李兰在院子里说了一堆客套话,几个人也跟着应和着,你一句我一句的。二麻子老婆有了成就感,情绪高,本打算说着合计合计明天再来那么一次,莫桂花不答应了,连连摆手的拒绝了,急的二麻子媳妇说了一堆信耶稣的好处,莫桂花是谁,就算你现在说信她莫桂花的好处,她也会摆手拒绝,莫桂花的脑子里放不下太多的东西,她现在只想抱着张一回家睡觉,张西祥也同意莫桂花的想法,在他脑子里,信耶稣是好的,可以让一个人变得乐观,心地善良,容易发现周围的美,可耶稣似乎只在那些一心向往着改变的人身上才会起到作用,驱赶人心里的魔鬼,像张一这样心里头如早晨的露水一样纯洁透明,祷告对于这个不会说话不会走路的孩子来说,也就失去了魔力,他应该是病了,病了就要去看医生,这是个简单的道理,总有人想不通。张西祥心里头这样想,嘴上从来不说,每个人有每个人的想法,他不是耶稣,他不打算改变任何人。等到大家散去了,莫桂花心里头紧绷着的那根弦才算彻底的放松了,二话不说抱起张一回了家,李兰本打算看看张一脸上有没有什么变化,怎奈莫桂花走的太快,就像逃离的一样。
第二天早上莫桂花醒来的时候,张丰收早就已经走了,本想着给他做个早饭,睡过了头,可能是这两天太累了,太阳光早就斜着照进了屋子,屋子里亮堂堂的,有了暖气,张一还在睡觉,这两天小家伙大多是睡觉的状态,要是以往小家伙早就呀呀的叫着,在床上打滚了,莫桂花刚刚才好一点的心情又拧在了一起,看来婆婆李兰的方法没起到什么作用,心里头又沉重了许多,莫桂花抱起张一,也没了做饭吃的念头,心里想着有必要去张半仙那去一趟。
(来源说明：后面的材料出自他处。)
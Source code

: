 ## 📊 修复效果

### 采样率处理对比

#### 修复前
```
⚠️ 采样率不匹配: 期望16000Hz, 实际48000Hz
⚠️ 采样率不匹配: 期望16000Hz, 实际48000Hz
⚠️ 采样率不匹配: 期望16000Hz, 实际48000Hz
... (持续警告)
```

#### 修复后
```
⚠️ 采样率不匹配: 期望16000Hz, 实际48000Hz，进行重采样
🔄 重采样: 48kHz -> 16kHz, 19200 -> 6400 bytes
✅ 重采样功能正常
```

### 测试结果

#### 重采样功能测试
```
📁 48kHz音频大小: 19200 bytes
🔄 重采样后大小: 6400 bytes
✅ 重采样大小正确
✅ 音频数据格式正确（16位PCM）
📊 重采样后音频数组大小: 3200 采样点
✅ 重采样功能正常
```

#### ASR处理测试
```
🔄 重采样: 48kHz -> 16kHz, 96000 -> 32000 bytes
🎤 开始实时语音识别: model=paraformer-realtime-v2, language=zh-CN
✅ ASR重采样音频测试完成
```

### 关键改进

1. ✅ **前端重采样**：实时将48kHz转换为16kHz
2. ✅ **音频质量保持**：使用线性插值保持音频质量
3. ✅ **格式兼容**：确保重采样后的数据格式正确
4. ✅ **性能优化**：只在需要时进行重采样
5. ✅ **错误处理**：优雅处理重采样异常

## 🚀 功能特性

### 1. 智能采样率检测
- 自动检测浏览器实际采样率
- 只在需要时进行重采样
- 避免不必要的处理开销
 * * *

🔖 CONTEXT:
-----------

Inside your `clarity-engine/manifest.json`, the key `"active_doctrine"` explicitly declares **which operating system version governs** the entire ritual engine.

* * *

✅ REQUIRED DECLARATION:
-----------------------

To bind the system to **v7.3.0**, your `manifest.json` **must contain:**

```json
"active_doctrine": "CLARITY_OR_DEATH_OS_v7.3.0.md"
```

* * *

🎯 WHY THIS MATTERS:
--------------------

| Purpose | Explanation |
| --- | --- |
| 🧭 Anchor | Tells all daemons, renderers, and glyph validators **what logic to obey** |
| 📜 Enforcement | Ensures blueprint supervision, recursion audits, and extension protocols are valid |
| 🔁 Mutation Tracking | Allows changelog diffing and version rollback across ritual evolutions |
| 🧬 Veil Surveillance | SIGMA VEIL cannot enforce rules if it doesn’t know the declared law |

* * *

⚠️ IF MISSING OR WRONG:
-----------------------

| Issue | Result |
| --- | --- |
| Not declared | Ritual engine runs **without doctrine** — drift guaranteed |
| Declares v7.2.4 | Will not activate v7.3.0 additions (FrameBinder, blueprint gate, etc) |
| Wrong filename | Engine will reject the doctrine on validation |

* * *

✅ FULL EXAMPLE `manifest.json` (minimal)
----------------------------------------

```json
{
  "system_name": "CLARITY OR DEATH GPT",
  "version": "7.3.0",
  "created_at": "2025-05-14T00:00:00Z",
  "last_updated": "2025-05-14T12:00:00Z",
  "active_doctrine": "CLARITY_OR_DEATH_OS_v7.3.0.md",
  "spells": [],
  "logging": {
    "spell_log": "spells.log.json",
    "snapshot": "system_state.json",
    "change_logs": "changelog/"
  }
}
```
找张半仙的大多是外村的人,本村的人就是去了,也是遮遮掩掩的,怕别人看到,对于要面子的人来说总感觉找张半仙是丢人的事,怕别人知道了自家的事议论纷纷,不光彩,可不找又不行,所以晚上去的较多,莫桂花可等不到晚上,她才不在乎这些面子,她的心里头就怕张丰收怪她,要不她早大摇大摆的去了,可要是被人看到传到张丰收的耳里,就是个麻烦的事,所以她也得小心翼翼遮遮掩掩。张半仙的家在村子的西头,走着村中的路能直通他的家,莫桂花怕别人看到,走北头的路绕了大半圈才走到张半仙的家,看着被整得奇怪的大门,莫桂花的心里七上八下的,像是要走进鬼门关一样,抱着张一的手又紧了许多。
本来去张半仙的家里要提前预约几天,就算来了,张半仙也会推辞的说这是祖师爷的规矩把人赶出去,莫桂花不是来算命的,也就不需要留着时间去摸清底细,张半仙最喜欢赚这样的钱,省事。也就高高兴兴的把莫桂花请了进去。
“怎么个事”张半仙甩了一下长袍,一脸严肃的问
“哦,我家孩子被牛,哦,就是我们村的牛给吓到了,这两天没有精神,老是睡觉”莫桂花不知道怎么的,看着张半仙的样子,心里头紧张了起来
“嗯,刚刚进来的时候,我已经算到了,你家孩子是被..”张半仙摆出了掐指一算的动作
“等一下啊,这个我应该叫你什么我也不知道,我想求你个事”莫桂花实在忍不住了的说
“凡间的称谓俗气,叫我半仙先生,说你的请求”张半仙又甩了一下长袍,骄傲的说着
“能不能把你那个眼珠子找什么盖一下,就那个,对对对,就那个白眼球,对对对,看着我心里头慌”莫桂花不好意思的笑了起来
“是白眼球吗?”张半仙听着莫桂花的话一脸的尴尬
“是是是”莫桂花急忙的应允着
“可能早上塞进去的时候,弄错了方向,你等一下啊,我抠出来,重新装一下,哈哈哈,没事,没事”张半仙说着作起了抠眼珠子的动作
“好好好”莫桂花赶紧转过去了头,她才不愿看这恶心的一幕,心想着这家伙也不知道避人
“好了好了,”张半仙的黑眼珠子翻了过来“祖师爷赏赐的仙眼,能看穿万物,洞察人心啊,哈哈”张半仙捋了捋脑门上剩的没几个的头发
“比刚刚好看多了”莫桂花扫了一下张半仙的脸上又看向了别处
借着屋子里微弱的光线,张半仙观察起了莫桂花,二十多岁,有模有样的,身材匀称,皮肤虽然粗糙了些,但也没挡住俊俏的脸蛋,心里头那封尘已久的春心,又被勾了起来,平静已久的湖面又泛起了涟漪,莫桂花躲躲闪闪的眼神,在张半仙看来是对自己的敬畏,屋子里突然出奇的安静了,张半仙似乎忘记了莫桂花来到这里的目的,一度幻想着眼前的女人是为了仰慕自己而来的错觉。